### Your task
Go over the records and copy every line with the string "checking".

### Saved data entries
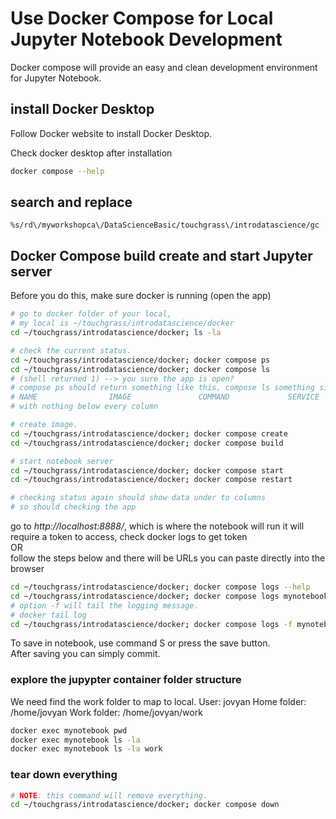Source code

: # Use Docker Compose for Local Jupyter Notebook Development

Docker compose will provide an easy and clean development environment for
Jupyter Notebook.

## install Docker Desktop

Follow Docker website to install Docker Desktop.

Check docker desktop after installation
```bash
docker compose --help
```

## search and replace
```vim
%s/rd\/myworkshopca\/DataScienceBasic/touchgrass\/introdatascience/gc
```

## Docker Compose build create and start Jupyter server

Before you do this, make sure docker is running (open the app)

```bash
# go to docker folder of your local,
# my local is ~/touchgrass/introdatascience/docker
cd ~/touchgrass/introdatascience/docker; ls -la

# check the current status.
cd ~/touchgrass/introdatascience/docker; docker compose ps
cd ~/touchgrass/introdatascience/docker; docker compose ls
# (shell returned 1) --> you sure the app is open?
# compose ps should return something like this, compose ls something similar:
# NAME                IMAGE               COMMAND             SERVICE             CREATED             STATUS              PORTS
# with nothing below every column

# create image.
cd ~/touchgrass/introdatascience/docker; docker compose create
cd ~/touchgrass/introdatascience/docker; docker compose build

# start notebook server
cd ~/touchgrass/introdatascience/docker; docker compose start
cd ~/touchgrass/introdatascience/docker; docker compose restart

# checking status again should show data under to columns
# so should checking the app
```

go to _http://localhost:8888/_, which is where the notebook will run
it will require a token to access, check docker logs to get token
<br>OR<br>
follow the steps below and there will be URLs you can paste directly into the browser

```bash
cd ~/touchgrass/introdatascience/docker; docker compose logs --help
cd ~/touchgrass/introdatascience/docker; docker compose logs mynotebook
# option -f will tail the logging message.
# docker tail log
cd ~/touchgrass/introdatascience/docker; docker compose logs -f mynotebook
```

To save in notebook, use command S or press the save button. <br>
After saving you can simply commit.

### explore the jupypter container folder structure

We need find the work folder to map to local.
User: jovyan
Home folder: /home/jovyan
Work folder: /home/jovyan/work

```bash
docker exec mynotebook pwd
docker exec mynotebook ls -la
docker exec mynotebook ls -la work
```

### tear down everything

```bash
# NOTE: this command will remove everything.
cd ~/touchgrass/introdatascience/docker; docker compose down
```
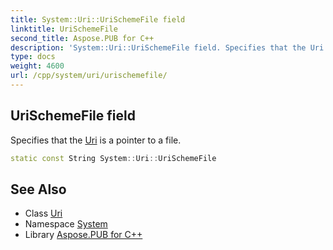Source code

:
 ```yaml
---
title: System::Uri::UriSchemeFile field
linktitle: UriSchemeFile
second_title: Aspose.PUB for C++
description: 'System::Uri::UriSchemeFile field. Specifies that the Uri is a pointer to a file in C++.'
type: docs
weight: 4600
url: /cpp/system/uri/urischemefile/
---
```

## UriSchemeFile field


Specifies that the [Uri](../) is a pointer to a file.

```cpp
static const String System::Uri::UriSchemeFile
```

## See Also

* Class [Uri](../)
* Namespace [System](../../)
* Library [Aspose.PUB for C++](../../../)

==

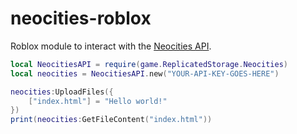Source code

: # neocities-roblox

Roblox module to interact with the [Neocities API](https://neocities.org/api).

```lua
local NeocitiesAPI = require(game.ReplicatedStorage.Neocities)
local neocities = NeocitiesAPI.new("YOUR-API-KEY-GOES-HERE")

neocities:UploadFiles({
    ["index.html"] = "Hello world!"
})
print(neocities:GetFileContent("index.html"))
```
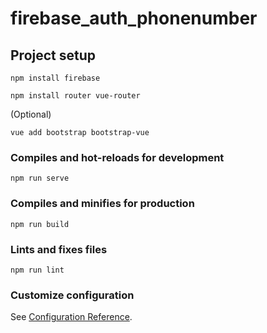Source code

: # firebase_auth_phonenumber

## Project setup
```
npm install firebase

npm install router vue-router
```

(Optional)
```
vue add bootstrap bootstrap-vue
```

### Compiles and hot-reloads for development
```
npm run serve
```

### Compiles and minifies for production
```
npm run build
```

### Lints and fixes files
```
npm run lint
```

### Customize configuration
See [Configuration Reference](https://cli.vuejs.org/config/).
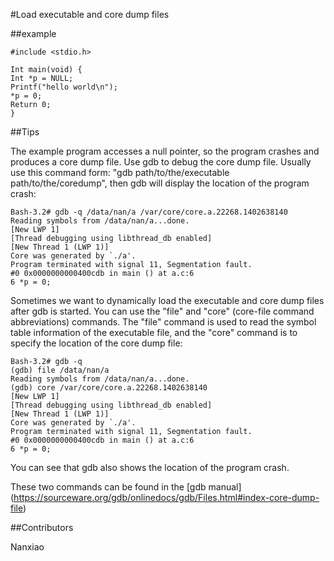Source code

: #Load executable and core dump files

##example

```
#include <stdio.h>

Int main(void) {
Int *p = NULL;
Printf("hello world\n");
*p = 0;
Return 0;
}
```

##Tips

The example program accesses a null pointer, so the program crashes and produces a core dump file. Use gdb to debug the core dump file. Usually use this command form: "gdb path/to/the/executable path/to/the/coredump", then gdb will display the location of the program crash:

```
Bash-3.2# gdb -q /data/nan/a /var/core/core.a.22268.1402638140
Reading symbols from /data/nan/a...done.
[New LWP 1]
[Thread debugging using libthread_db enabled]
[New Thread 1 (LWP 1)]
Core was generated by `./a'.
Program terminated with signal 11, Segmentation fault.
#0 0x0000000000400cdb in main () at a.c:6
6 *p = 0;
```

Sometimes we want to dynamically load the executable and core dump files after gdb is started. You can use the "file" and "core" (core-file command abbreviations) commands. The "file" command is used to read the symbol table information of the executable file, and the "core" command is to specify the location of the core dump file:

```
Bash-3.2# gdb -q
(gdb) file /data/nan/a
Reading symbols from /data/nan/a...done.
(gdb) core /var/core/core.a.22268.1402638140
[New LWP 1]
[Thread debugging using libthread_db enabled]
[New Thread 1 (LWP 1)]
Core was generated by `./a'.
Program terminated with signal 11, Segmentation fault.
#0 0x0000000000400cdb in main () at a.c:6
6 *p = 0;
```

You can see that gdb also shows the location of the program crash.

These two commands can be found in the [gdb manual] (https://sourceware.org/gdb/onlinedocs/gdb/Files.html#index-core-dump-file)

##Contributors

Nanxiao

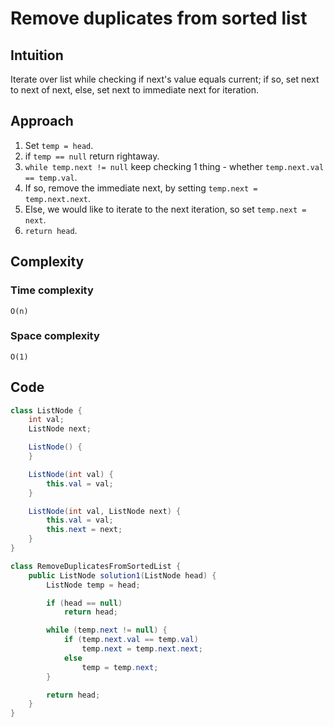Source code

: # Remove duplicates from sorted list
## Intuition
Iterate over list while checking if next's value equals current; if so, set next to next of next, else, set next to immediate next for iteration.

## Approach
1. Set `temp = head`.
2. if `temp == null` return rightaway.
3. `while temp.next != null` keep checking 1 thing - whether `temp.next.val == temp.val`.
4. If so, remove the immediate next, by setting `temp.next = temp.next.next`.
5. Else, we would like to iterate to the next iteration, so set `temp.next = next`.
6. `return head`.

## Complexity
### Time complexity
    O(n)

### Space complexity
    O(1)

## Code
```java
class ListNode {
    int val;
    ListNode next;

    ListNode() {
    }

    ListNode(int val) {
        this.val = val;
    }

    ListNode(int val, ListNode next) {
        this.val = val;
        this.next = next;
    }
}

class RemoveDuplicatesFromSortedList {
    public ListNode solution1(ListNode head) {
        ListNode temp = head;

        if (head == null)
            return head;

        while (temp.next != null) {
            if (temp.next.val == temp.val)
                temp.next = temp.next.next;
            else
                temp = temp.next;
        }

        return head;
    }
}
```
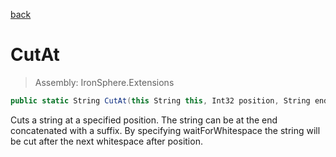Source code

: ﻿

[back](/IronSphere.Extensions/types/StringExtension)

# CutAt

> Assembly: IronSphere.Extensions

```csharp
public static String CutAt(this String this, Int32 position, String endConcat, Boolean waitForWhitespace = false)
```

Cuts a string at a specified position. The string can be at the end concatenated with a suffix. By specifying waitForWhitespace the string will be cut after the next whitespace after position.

* * *

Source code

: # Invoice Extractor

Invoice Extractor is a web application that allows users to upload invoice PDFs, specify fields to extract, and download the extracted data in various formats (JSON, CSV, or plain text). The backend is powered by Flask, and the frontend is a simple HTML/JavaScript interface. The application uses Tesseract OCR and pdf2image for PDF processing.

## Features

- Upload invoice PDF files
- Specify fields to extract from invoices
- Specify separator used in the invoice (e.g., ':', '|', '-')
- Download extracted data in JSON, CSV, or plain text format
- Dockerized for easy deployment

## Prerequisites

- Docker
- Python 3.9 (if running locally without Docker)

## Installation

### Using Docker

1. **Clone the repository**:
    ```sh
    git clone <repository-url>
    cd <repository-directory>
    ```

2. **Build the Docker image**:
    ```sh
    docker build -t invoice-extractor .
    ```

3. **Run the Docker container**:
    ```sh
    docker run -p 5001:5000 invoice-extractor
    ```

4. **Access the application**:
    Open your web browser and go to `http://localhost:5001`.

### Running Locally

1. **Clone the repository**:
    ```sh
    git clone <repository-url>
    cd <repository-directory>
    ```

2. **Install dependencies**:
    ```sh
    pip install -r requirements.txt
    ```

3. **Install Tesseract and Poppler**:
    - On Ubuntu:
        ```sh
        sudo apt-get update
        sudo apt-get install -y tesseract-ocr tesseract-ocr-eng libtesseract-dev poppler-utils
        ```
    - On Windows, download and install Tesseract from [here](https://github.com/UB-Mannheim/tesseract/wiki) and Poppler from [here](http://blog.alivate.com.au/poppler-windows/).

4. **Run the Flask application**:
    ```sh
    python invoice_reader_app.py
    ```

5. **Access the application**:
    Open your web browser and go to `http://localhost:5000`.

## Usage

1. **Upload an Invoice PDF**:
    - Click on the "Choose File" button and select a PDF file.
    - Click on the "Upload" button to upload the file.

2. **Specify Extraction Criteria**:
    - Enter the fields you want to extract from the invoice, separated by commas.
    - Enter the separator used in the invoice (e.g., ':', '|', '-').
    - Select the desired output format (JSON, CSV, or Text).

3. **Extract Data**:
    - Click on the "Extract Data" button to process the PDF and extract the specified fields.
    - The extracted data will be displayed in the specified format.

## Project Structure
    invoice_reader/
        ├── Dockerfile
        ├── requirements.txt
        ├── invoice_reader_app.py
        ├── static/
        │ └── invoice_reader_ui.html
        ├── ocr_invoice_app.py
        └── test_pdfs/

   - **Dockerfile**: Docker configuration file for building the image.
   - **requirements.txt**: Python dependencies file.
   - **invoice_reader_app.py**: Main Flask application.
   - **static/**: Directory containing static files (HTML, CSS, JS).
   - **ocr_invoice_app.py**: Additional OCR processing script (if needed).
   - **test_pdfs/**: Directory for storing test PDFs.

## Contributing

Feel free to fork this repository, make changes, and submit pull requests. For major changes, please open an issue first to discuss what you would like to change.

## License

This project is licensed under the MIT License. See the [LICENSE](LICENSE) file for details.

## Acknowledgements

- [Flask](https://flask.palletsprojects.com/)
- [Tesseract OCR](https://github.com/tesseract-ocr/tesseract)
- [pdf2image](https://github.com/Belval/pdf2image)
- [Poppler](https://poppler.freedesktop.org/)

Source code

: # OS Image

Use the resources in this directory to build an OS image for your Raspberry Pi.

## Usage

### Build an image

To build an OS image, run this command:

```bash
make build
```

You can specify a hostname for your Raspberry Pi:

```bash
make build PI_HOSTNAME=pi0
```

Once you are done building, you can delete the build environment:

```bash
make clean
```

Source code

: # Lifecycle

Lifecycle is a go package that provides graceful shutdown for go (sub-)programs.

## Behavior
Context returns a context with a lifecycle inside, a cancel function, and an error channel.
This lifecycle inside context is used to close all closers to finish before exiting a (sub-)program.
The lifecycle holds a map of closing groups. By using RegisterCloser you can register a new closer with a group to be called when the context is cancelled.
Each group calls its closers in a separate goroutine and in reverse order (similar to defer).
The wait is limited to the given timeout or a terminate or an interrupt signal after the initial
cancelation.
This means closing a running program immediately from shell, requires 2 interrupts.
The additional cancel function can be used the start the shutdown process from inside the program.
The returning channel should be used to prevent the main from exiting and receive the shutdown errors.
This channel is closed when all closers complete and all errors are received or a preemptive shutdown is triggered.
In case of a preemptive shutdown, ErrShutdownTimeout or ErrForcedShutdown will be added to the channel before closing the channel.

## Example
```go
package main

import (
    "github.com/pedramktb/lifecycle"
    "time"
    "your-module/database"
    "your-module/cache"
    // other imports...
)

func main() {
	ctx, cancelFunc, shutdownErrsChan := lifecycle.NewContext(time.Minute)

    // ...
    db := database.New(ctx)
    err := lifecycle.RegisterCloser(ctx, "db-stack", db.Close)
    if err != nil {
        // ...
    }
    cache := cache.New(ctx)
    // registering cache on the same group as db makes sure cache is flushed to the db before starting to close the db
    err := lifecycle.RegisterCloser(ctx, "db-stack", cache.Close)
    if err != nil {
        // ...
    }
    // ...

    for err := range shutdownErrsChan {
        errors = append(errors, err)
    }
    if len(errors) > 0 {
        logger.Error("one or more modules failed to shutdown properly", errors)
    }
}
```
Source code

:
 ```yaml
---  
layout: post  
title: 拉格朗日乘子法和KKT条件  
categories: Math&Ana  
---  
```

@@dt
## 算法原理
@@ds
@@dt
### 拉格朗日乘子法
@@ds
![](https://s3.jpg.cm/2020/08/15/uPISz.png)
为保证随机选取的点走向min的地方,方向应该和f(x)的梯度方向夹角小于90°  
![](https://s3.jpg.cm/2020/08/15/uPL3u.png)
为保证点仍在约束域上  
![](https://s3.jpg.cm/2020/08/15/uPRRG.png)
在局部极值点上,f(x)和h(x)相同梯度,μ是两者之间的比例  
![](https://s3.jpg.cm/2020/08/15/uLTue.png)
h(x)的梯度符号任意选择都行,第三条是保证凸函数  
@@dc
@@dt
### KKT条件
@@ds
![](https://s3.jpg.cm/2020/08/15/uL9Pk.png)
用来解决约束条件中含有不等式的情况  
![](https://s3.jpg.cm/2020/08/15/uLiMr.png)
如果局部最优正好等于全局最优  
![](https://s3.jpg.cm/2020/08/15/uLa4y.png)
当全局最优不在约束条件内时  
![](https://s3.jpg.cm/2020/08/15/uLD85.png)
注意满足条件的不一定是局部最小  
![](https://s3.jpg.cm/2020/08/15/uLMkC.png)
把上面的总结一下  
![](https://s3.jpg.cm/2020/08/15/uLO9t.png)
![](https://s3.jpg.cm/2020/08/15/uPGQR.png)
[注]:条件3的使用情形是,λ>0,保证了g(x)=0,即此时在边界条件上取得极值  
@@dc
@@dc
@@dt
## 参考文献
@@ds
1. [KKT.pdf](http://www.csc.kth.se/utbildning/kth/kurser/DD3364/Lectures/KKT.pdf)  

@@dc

### Exercise output
# checking status again should show data under to columns
# so should checking the app
Iterate over list while checking if next's value equals current; if so, set next to next of next, else, set next to immediate next for iteration.
3. `while temp.next != null` keep checking 1 thing - whether `temp.next.val == temp.val`.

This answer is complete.